Diversification Opportunities for Avinger and Teleflex Incorporated
0.66 | Correlation Coefficient |
Poor diversification
The 3 months correlation between Avinger and Teleflex is 0.66. Overlapping area represents the amount of risk that can be diversified away by holding Avinger and Teleflex Incorporated in the same portfolio, assuming nothing else is changed. The correlation between historical prices or returns on Teleflex Incorporated and Avinger is a relative statistical measure of the degree to which these equity instruments tend to move together. The correlation coefficient measures the extent to which returns on Avinger are associated (or correlated) with Teleflex Incorporated. Values of the correlation coefficient range from -1 to +1, where. The correlation of zero (0) is possible when the price movement of Teleflex Incorporated has no effect on the direction of Avinger i.e., Avinger and Teleflex Incorporated go up and down completely randomly.
Pair Corralation between Avinger and Teleflex Incorporated
Given the investment horizon of 90 days Avinger is expected to generate 0.89 times more return on investment than Teleflex Incorporated. However, Avinger is 1.13 times less risky than Teleflex Incorporated. It trades about -0.02 of its potential returns per unit of risk. Teleflex Incorporated is currently generating about -0.24 per unit of risk. If you would invest 82.00 in Avinger on August 28, 2024 and sell it today you would lose (2.00) from holding Avinger or give up 2.44% of portfolio value over 90 days.

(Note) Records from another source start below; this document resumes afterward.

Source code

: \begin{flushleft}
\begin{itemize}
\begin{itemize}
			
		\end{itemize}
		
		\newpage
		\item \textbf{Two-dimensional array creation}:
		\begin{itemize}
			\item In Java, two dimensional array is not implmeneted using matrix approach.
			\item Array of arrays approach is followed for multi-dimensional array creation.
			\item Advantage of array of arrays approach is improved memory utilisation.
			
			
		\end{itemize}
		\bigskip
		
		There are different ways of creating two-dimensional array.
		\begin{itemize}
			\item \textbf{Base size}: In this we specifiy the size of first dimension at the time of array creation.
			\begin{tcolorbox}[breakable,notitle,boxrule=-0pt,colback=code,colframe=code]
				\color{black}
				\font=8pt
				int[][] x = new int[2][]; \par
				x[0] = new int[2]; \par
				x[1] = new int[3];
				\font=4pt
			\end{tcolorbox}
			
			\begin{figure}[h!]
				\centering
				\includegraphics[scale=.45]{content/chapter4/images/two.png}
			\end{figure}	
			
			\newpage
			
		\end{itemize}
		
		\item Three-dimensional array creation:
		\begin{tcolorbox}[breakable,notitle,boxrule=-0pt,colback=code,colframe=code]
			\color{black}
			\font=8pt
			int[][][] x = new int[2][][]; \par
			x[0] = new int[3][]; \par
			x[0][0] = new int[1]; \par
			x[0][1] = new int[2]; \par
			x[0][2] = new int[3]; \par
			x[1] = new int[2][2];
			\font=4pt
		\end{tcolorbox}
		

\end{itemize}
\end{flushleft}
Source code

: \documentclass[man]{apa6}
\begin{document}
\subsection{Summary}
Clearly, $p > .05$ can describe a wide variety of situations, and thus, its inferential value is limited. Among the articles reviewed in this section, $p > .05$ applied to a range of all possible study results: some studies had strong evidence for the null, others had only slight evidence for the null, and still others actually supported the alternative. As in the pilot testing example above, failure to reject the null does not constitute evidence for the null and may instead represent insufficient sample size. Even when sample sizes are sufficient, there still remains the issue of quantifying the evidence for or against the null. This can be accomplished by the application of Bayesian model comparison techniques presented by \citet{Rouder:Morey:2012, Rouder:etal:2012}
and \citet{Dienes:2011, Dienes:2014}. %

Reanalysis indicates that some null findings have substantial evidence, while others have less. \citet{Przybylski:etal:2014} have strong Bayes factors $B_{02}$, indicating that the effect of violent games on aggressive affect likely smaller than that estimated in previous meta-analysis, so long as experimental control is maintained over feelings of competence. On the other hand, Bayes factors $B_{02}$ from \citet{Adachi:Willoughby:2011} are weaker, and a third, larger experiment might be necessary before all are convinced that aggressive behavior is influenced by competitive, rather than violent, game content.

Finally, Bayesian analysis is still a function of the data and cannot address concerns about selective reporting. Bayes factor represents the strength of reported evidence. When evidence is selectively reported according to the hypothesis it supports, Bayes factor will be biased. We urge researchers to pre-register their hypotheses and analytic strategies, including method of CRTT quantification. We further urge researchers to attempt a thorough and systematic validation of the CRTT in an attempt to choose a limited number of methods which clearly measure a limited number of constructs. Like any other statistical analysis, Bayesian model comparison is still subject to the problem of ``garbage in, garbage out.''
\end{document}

Time Period | 3 Months [change] |
Direction | Moves Together |
Strength | Significant |
Accuracy | 100.0% |
Values | Daily Returns |
Avinger vs. Teleflex Incorporated
Performance |
Timeline |
Avinger |
Teleflex Incorporated |
Avinger and Teleflex Incorporated Volatility Contrast
Predicted Return Density |
Returns |
Pair Trading with Avinger and Teleflex Incorporated
The main advantage of trading using opposite Avinger and Teleflex Incorporated positions is that it hedges away some unsystematic risk. Because of two separate transactions, even if Avinger position performs unexpectedly, Teleflex Incorporated can make up some of the losses. Pair trading also minimizes risk from directional movements in the market. For example, if an entire industry or sector drops because of unexpected headlines, the short position in Teleflex Incorporated will offset losses from the drop in Teleflex Incorporated's long position.Avinger vs. GlucoTrack | Avinger vs. Nexgel Inc | Avinger vs. Sharps Technology | Avinger vs. Innovative Eyewear |
Teleflex Incorporated vs. West Pharmaceutical Services | Teleflex Incorporated vs. Alcon AG | Teleflex Incorporated vs. ResMed Inc | Teleflex Incorporated vs. ICU Medical |
Check out your portfolio center.Note that this page's information should be used as a complementary analysis to find the right mix of equity instruments to add to your existing portfolios or create a brand new portfolio. You can also try the Sectors module to list of equity sectors categorizing publicly traded companies based on their primary business activities.